Dur dur d’être écolo

Peut-on concilier un style de vie occidental tout en respectant l’environnement ? Difficilement, note la Süddeutsche Zeitung. Et voter pour des partis écologistes ne suffit pas à résoudre une contradiction avec laquelle vit un nombre croissant d’Européens, comme le démontre la poussée des Verts en Allemagne.

Publié le 4 avril 2011 à 14:47

Bien sûr, on peut porter son verre usagé aux containers de tri sélectif en Porsche Cayenne. Même si ce 4x4 de 290 chevaux est une plaie pour l'environnement. C’est une véritable aberration. Mais une aberration qui assure un emploi stable et à temps complet à près de 7 500 personnes au siège du constructeur automobile, à Stuttgart.

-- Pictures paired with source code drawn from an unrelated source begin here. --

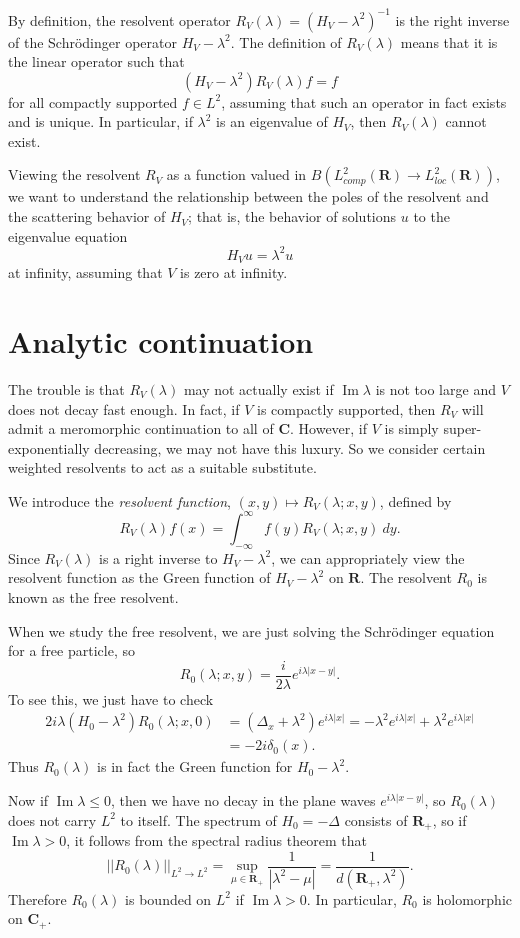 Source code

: \documentclass[12pt]{report}
\newcommand{\RR}{\mathbf{R}}
\newcommand{\CC}{\mathbf{C}}
\newcommand{\dfn}[1]{\emph{#1}\index{#1}}
\renewcommand{\Im}{\operatorname{Im}}
\theoremstyle{definition}
\begin{document}
By definition, the resolvent operator $R_V(\lambda) = (H_V - \lambda^2)^{-1}$ is the right inverse of the Schrödinger operator $H_V - \lambda^2$. The definition of $R_V(\lambda)$ means that it is the linear operator such that
$$(H_V - \lambda^2)R_V(\lambda) f = f$$
for all compactly supported $f \in L^2$, assuming that such an operator in fact exists and is unique.
In particular, if $\lambda^2$ is an eigenvalue of $H_V$, then $R_V(\lambda)$ cannot exist.

Viewing the resolvent $R_V$ as a function valued in $B(L^2_{comp}(\RR) \to L^2_{loc}(\RR))$, we want to understand the relationship between the poles of the resolvent and the scattering behavior of $H_V$; that is, the behavior of solutions $u$ to the eigenvalue equation
$$H_Vu = \lambda^2u$$
at infinity, assuming that $V$ is zero at infinity.

\section{Analytic continuation}
The trouble is that $R_V(\lambda)$ may not actually exist if $\Im \lambda$ is not too large and $V$ does not decay fast enough.
In fact, if $V$ is compactly supported, then $R_V$ will admit a meromorphic continuation to all of $\CC$. However, if $V$ is simply super-exponentially decreasing, we may not have this luxury. So we consider certain weighted resolvents to act as a suitable substitute.

We introduce the \dfn{resolvent function}, $(x, y) \mapsto R_V(\lambda; x, y)$, defined by
$$R_V(\lambda)f(x) = \int_{-\infty}^\infty f(y) R_V(\lambda; x, y) ~dy.$$
Since $R_V(\lambda)$ is a right inverse to $H_V - \lambda^2$, we can appropriately view the resolvent function as the Green function of $H_V - \lambda^2$ on $\RR$.
The resolvent $R_0$ is known as the free resolvent.

When we study the free resolvent, we are just solving the Schrödinger equation for a free particle, so
$$R_0(\lambda; x, y) = \frac{i}{2\lambda} e^{i\lambda|x - y|}.$$
To see this, we just have to check
\begin{align*}
2i\lambda (H_0 - \lambda^2)R_0(\lambda; x, 0) &= (\Delta_x + \lambda^2) e^{i\lambda|x|} = -\lambda^2 e^{i\lambda|x|} + \lambda^2 e^{i\lambda|x|} \\
&= -2i\delta_0(x).
\end{align*}
Thus $R_0(\lambda)$ is in fact the Green function for $H_0 - \lambda^2$.

Now if $\Im \lambda \leq 0$, then we have no decay in the plane waves $e^{i\lambda|x - y|}$, so $R_0(\lambda)$ does not carry $L^2$ to itself.
The spectrum of $H_0 = -\Delta$ consists of $\RR_+$, so if $\Im \lambda > 0$, it follows from the spectral radius theorem that
\begin{equation}
\label{bound on R_0}
  ||R_0(\lambda)||_{L^2 \to L^2} = \sup_{\mu \in \RR_+} \frac{1}{|\lambda^2 - \mu|} = \frac{1}{d(\RR_+, \lambda^2)}.
\end{equation}
Therefore $R_0(\lambda)$ is bounded on $L^2$ if $\Im \lambda > 0$. In particular, $R_0$ is holomorphic on $\CC_+$.
\end{document}
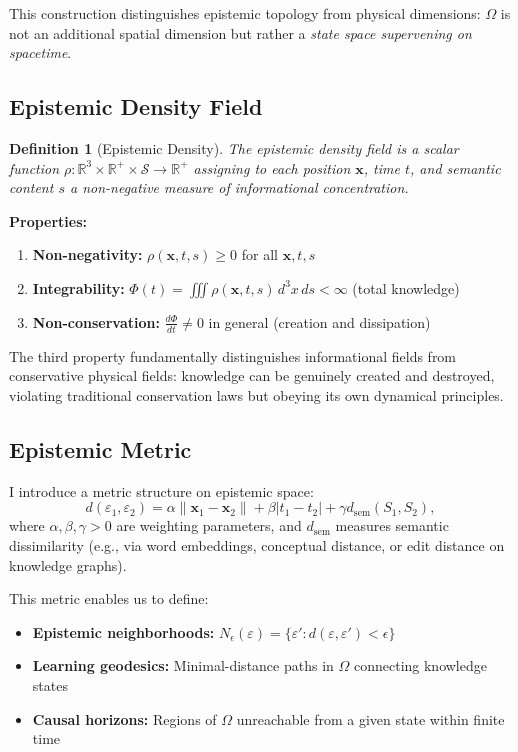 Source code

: \documentclass[12pt]{article}
\newtheorem{definition}[theorem]{Definition}
\begin{document}
This construction distinguishes epistemic topology from physical dimensions: $\Omega$ is not an additional spatial dimension but rather a \emph{state space supervening on spacetime}.

\subsection{Epistemic Density Field}

\begin{definition}[Epistemic Density]
The \emph{epistemic density field} is a scalar function $\rho: \mathbb{R}^3 \times \mathbb{R}^+ \times \mathcal{S} \to \mathbb{R}^+$ assigning to each position $\mathbf{x}$, time $t$, and semantic content $s$ a non-negative measure of informational concentration.
\end{definition}

\textbf{Properties:}
\begin{enumerate}
    \item \textbf{Non-negativity:} $\rho(\mathbf{x},t,s) \geq 0$ for all $\mathbf{x}, t, s$
    \item \textbf{Integrability:} $\Phi(t) = \iiint \rho(\mathbf{x},t,s)\, d^3x\, ds < \infty$ (total knowledge)
    \item \textbf{Non-conservation:} $\frac{d\Phi}{dt} \neq 0$ in general (creation and dissipation)
\end{enumerate}

The third property fundamentally distinguishes informational fields from conservative physical fields: knowledge can be genuinely created and destroyed, violating traditional conservation laws but obeying its own dynamical principles.

\subsection{Epistemic Metric}

I introduce a metric structure on epistemic space:
\begin{equation}
    d(\varepsilon_1, \varepsilon_2) = \alpha \|\mathbf{x}_1 - \mathbf{x}_2\| + \beta |t_1 - t_2| + \gamma d_{\text{sem}}(S_1, S_2),
    \label{eq:metric}
\end{equation}
where $\alpha, \beta, \gamma > 0$ are weighting parameters, and $d_{\text{sem}}$ measures semantic dissimilarity (e.g., via word embeddings, conceptual distance, or edit distance on knowledge graphs).

This metric enables us to define:
\begin{itemize}
    \item \textbf{Epistemic neighborhoods:} $N_\epsilon(\varepsilon) = \{\varepsilon' : d(\varepsilon, \varepsilon') < \epsilon\}$
    \item \textbf{Learning geodesics:} Minimal-distance paths in $\Omega$ connecting knowledge states
    \item \textbf{Causal horizons:} Regions of $\Omega$ unreachable from a given state within finite time
\end{itemize}
\end{document}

Le nouveau ministre-président du Bade-Wurtemberg [le Vert Winfried Kretschmann], qui avait appelé de ses vœux l'émergence d'une industrie automobile "plus éco-responsable" lors de sa campagne électorale, va-t-il fermer les usines Porsche du jour au lendemain ? Ce serait cohérent.

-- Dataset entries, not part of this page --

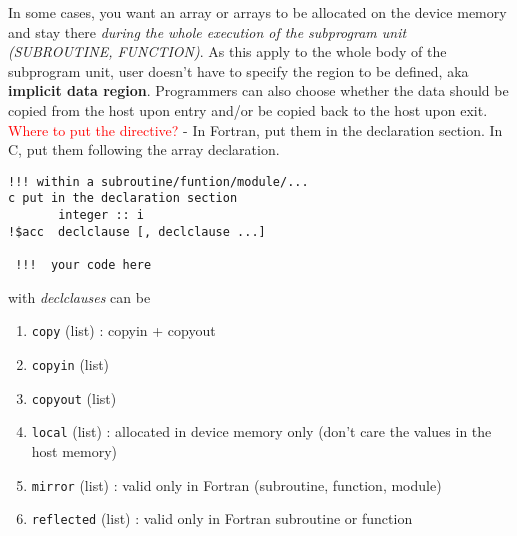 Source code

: In some cases, you want an array or arrays to be allocated on the
device memory and stay there
{\it during the whole execution of the subprogram unit (SUBROUTINE,
  FUNCTION)}.
As this apply to the whole body of the subprogram unit, user doesn't
have to specify the region to be defined, aka
{\bf implicit data region}.  Programmers can also choose whether the
data should be copied from the host upon entry and/or be copied back
to the host upon exit.
\textcolor{red}{Where to put the directive?} - In Fortran, put them in
the declaration section. In C, put them following the array
declaration.

\begin{lstlisting}
!!! within a subroutine/funtion/module/...
c put in the declaration section
       integer :: i
!$acc  declclause [, declclause ...]

 !!!  your code here
\end{lstlisting}
with {\it declclauses} can be
\begin{enumerate}
\item \verb!copy! (list) : copyin + copyout
\item \verb!copyin! (list)
\item \verb!copyout! (list)
\item \verb!local! (list) : allocated in device memory only (don't
  care the values in the host memory)
\item \verb!mirror! (list) : valid only in Fortran (subroutine,
  function, module)
\item \verb!reflected! (list) : valid only in Fortran subroutine or
  function
\end{enumerate}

Si les Verts se sont implantés dans un bastion traditionnel de la bourgeoisie allemande de centre-droit, s'ils décrochent 20% des suffrages dans les petites villes et grimpent à 40% dans les grandes et dans les centres universitaires, c'est que le vert est en passe de s'imposer comme l'expression contemporaine des contradictions qui frappent aujourd'hui l'Occidental un tant soit peu éclairé. Pour le dire autrement : l'heure est à l'hypocrisie.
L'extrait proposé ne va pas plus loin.